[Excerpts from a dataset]
————————
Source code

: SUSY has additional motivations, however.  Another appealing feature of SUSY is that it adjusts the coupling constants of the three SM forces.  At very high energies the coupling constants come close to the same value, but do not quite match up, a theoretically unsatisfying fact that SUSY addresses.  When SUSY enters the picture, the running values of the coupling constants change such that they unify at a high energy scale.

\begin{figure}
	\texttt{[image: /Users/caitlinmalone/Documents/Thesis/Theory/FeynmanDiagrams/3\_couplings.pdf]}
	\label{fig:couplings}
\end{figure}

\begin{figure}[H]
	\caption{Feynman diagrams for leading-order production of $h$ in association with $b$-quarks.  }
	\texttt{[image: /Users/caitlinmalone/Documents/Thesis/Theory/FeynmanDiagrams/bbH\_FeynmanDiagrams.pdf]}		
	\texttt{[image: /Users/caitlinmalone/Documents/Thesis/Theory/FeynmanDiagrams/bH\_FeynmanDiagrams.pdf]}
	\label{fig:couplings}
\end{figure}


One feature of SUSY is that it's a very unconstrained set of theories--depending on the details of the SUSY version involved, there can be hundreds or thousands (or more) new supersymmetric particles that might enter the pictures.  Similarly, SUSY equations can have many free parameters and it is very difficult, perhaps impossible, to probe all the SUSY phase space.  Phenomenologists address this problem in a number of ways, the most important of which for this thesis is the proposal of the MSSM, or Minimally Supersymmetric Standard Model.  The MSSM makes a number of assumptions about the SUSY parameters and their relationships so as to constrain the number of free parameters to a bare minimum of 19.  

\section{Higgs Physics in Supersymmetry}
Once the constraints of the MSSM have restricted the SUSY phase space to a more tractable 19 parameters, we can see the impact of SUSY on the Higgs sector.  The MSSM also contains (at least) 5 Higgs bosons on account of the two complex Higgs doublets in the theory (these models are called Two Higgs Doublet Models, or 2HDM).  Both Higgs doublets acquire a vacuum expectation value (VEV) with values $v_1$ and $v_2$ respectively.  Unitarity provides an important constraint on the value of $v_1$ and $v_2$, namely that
————————
### What the task requires
Your answer should consist only of the lines above between the line holding "diagrams for leading-order" and the line holding "One feature of", inclusive, each transcribed exactly.

### Answer box
	\caption{Feynman diagrams for leading-order production of $h$ in association with $b$-quarks.  }
	\texttt{[image: /Users/caitlinmalone/Documents/Thesis/Theory/FeynmanDiagrams/bbH\_FeynmanDiagrams.pdf]}		
	\texttt{[image: /Users/caitlinmalone/Documents/Thesis/Theory/FeynmanDiagrams/bH\_FeynmanDiagrams.pdf]}
	\label{fig:couplings}
\end{figure}


One feature of SUSY is that it's a very unconstrained set of theories--depending on the details of the SUSY version involved, there can be hundreds or thousands (or more) new supersymmetric particles that might enter the pictures.  Similarly, SUSY equations can have many free parameters and it is very difficult, perhaps impossible, to probe all the SUSY phase space.  Phenomenologists address this problem in a number of ways, the most important of which for this thesis is the proposal of the MSSM, or Minimally Supersymmetric Standard Model.  The MSSM makes a number of assumptions about the SUSY parameters and their relationships so as to constrain the number of free parameters to a bare minimum of 19.  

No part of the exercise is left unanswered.